What is being asked> How many lines below contain the word "контракта"? Answer with that number alone.

#### Information

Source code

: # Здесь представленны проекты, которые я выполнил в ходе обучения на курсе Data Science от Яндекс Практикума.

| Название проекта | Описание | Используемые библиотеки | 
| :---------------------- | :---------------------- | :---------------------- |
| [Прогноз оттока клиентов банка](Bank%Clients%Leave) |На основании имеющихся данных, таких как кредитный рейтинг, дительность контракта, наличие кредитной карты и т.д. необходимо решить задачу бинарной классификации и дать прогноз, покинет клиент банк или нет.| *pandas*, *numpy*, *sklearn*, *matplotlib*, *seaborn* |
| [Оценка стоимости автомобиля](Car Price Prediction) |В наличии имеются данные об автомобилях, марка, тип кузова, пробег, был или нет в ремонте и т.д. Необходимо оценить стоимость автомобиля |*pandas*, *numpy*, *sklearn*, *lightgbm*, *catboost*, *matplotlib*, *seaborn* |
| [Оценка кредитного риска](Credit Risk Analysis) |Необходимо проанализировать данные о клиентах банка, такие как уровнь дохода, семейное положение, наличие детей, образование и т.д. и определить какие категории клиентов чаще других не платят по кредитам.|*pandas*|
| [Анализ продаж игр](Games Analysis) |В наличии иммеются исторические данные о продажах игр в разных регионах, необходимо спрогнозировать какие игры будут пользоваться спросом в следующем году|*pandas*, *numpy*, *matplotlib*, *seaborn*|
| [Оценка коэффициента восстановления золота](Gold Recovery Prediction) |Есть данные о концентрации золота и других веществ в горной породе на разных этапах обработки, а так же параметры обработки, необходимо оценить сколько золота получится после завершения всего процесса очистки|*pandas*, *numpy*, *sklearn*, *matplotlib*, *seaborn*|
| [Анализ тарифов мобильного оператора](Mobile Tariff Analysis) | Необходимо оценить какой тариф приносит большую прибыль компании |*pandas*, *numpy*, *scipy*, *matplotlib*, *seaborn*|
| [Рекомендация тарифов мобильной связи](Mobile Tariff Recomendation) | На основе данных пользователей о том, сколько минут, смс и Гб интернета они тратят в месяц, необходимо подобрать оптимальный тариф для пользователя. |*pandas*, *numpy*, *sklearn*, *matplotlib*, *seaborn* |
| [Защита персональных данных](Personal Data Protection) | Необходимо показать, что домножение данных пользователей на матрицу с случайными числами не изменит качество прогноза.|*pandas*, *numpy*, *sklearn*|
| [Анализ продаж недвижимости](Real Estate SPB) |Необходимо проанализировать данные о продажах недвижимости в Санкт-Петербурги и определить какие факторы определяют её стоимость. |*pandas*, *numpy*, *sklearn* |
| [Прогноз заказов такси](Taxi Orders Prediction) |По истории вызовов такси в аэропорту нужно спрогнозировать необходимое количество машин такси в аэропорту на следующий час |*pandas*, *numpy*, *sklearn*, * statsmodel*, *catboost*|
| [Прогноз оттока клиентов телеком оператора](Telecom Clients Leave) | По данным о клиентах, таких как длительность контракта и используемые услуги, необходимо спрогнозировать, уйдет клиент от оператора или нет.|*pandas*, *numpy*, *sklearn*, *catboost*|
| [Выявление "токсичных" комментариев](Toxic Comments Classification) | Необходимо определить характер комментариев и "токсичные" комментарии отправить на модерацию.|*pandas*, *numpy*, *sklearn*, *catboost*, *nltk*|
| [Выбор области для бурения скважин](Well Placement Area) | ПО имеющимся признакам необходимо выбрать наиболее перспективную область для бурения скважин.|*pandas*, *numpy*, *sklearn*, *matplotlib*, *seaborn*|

########

Output> 2